También aquí pasó algo que creo ya le he contado; atendí y diagnostiqué a una enferma sueca de un tumor maligno avanzado, que en ella convivía con una tuberculosis pulmonar abierta. Hablé con ella para conocer cómo continuar, y si prefería volver a su país. Me dio dos razones para no hacerlo: que los médicos españoles éramos muy amables (ojo, que no dijo grandes expertos o competentes, ni que teníamos mucha buena tecnología). Y la segunda, que en Estocolmo estaban a cinco grados bajo cero. Dos motivos a considerar en una decisión trascendente.

Siempre he creído que el ensañamiento terapéutico es el verdadero problema ético en la atención a nuestros mayores. No lo es ni la eutanasia ni el suicidio asistido. Por ello he favorecido que se firmara el documento de las voluntades anticipadas, que es mucho más importante que los testamentos orientados al reparto de los bienes materiales. En una ocasión el esposo de una enferma en fase terminal, y que iba en carrito por tener un cáncer de próstata, me solicitó una segunda opinión sobre si colocar a su esposa una sonda en el estómago, a través del abdomen, para alimentarla. Yo puse en marcha el procedimiento a la vez que comuniqué al comité de ética del hospital su deseo. Al poco vino a verme un sacerdote que me comunicó que era el secretario perpetuo del mismo, cumpliendo la legislación dictada por Francisco Camps, y a la vez decirme que se había decidido que sí se pusiera la sonda, pero que si me sentía incómodo con la decisión, pasara la enferma a un compañero. Le aseguré que no, y que de hecho para no retrasar la decisión la había solicitado. Pero a mi vez le hice ver que me parecía inadecuado que un religioso católico estuviera en ese comité cuando con frecuencia surgían problemas con musulmanes, protestantes, etc.. A la enferma no se le puso la sonda porque horas después falleció.
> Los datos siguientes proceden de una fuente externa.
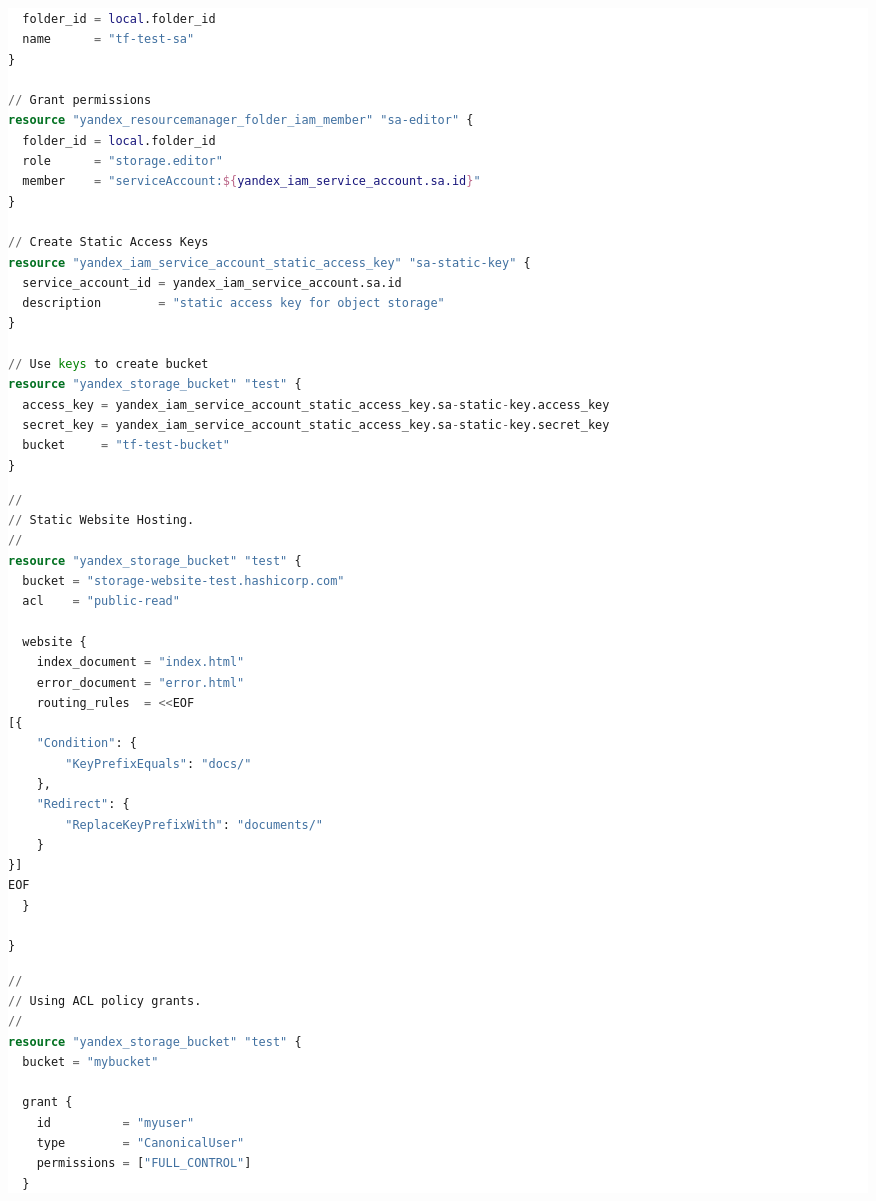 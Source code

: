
 ```terraform
  folder_id = local.folder_id
  name      = "tf-test-sa"
}

// Grant permissions
resource "yandex_resourcemanager_folder_iam_member" "sa-editor" {
  folder_id = local.folder_id
  role      = "storage.editor"
  member    = "serviceAccount:${yandex_iam_service_account.sa.id}"
}

// Create Static Access Keys
resource "yandex_iam_service_account_static_access_key" "sa-static-key" {
  service_account_id = yandex_iam_service_account.sa.id
  description        = "static access key for object storage"
}

// Use keys to create bucket
resource "yandex_storage_bucket" "test" {
  access_key = yandex_iam_service_account_static_access_key.sa-static-key.access_key
  secret_key = yandex_iam_service_account_static_access_key.sa-static-key.secret_key
  bucket     = "tf-test-bucket"
}
```

```terraform
//
// Static Website Hosting.
//
resource "yandex_storage_bucket" "test" {
  bucket = "storage-website-test.hashicorp.com"
  acl    = "public-read"

  website {
    index_document = "index.html"
    error_document = "error.html"
    routing_rules  = <<EOF
[{
    "Condition": {
        "KeyPrefixEquals": "docs/"
    },
    "Redirect": {
        "ReplaceKeyPrefixWith": "documents/"
    }
}]
EOF
  }

}
```

```terraform
//
// Using ACL policy grants.
//
resource "yandex_storage_bucket" "test" {
  bucket = "mybucket"

  grant {
    id          = "myuser"
    type        = "CanonicalUser"
    permissions = ["FULL_CONTROL"]
  }

```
No cabe duda de que la vida está llena de sorpresas. Tuve ocasión con internistas norteamericanos para poner al día el código hipocrático, lo que acabó llamándose proyecto de profesionalidad o profesionalismo médico. Diré que allí los médicos eran como dioses, la sociedad los valoraba mucho y ganaban mucho dinero. Pues esos compañeros aceptaron e impulsaron ese código de buenas prácticas, que en uno de sus preceptos señalaba que en ningún caso el ganar dinero puede ser el motivo clave para realizar un acto médico. Podría ser lo que llamamos tirar pelotas contra el propio tejado.

Trabajando en Santiago de Compostela creí que era conveniente dar el alta a una enferma que llevaba años ingresada. Por mi acción recibí anónimos. Lo genial fue que en las navidades siguientes la enferma me envió una carta agradeciéndome y mucho la decisión tomada. Me dijo: «He vuelto a vivir».

En aquellos años las salas acumulaban varios enfermos, no había o había pocas enfermeras, en muchos casos eran monjitas, creo recordar que de San Vicente de Paul. Eran las propietarias de todo: medicamentos, llaves, termómetros o aparatos de tensión. Yo gané muchos puntos porque a un enfermo que habían desahuciado, que se estaba asfixiando por un edema agudo de pulmón, lo recuperé haciéndole una sangría.

Cuando el sida llegó a España a mí me cogió en Alicante, trabajaba en el Hospital Provincial, el actual Marq. Allí diagnosticamos al primer enfermo, un peluquero homosexual. No sabíamos cómo se transmitía la enfermedad y muchos compañeros, cirujanos, no querían operarles por temor al contagio. Hoy sabemos que hacerlo no implica riesgo.

No sé si atreverme a decir que esas pequeñas historias son parte de los millones de satisfacciones que mi trabajo ofrecía.